[Stored data]
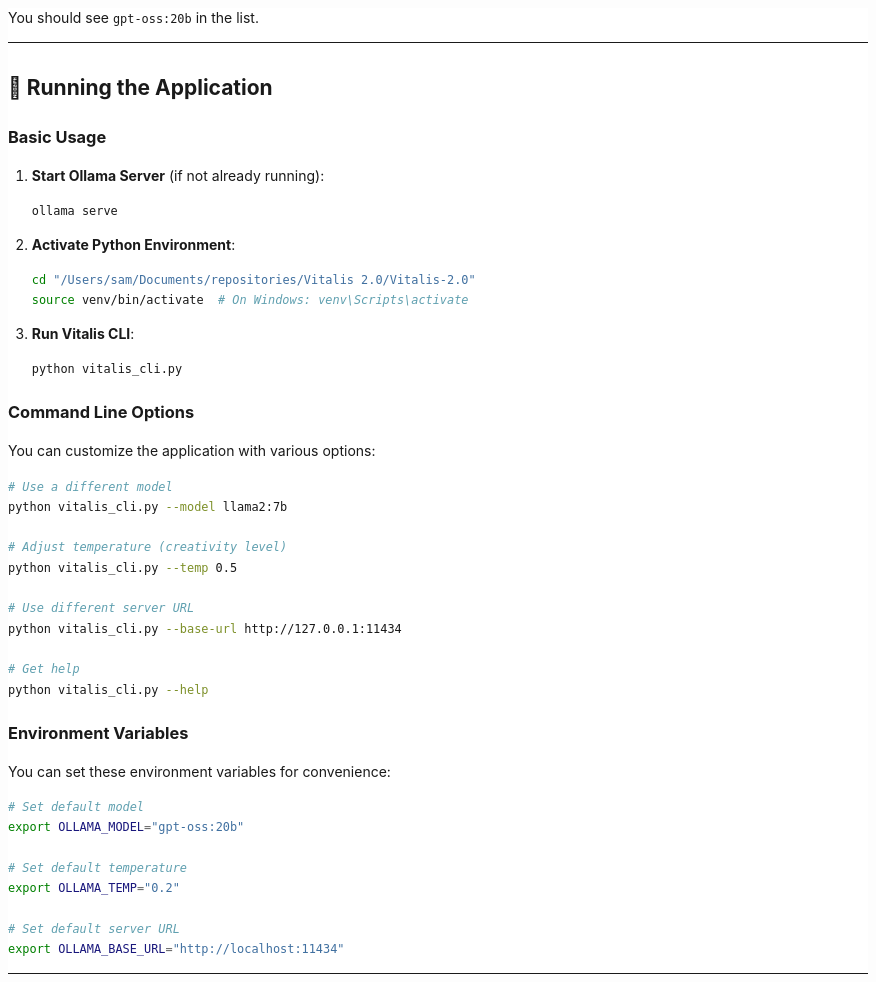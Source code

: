 You should see `gpt-oss:20b` in the list.

---

## 🎯 Running the Application

### Basic Usage

1. **Start Ollama Server** (if not already running):

   ```bash
   ollama serve
   ```

2. **Activate Python Environment**:

   ```bash
   cd "/Users/sam/Documents/repositories/Vitalis 2.0/Vitalis-2.0"
   source venv/bin/activate  # On Windows: venv\Scripts\activate
   ```

3. **Run Vitalis CLI**:
   ```bash
   python vitalis_cli.py
   ```

### Command Line Options

You can customize the application with various options:

```bash
# Use a different model
python vitalis_cli.py --model llama2:7b

# Adjust temperature (creativity level)
python vitalis_cli.py --temp 0.5

# Use different server URL
python vitalis_cli.py --base-url http://127.0.0.1:11434

# Get help
python vitalis_cli.py --help
```

### Environment Variables

You can set these environment variables for convenience:

```bash
# Set default model
export OLLAMA_MODEL="gpt-oss:20b"

# Set default temperature
export OLLAMA_TEMP="0.2"

# Set default server URL
export OLLAMA_BASE_URL="http://localhost:11434"
```

---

[TASK GOAL]
Check each line of the records for the word "default" and extract those that contain it.

[SOLVED EXERCISE]
# Set default model
# Set default temperature
# Set default server URL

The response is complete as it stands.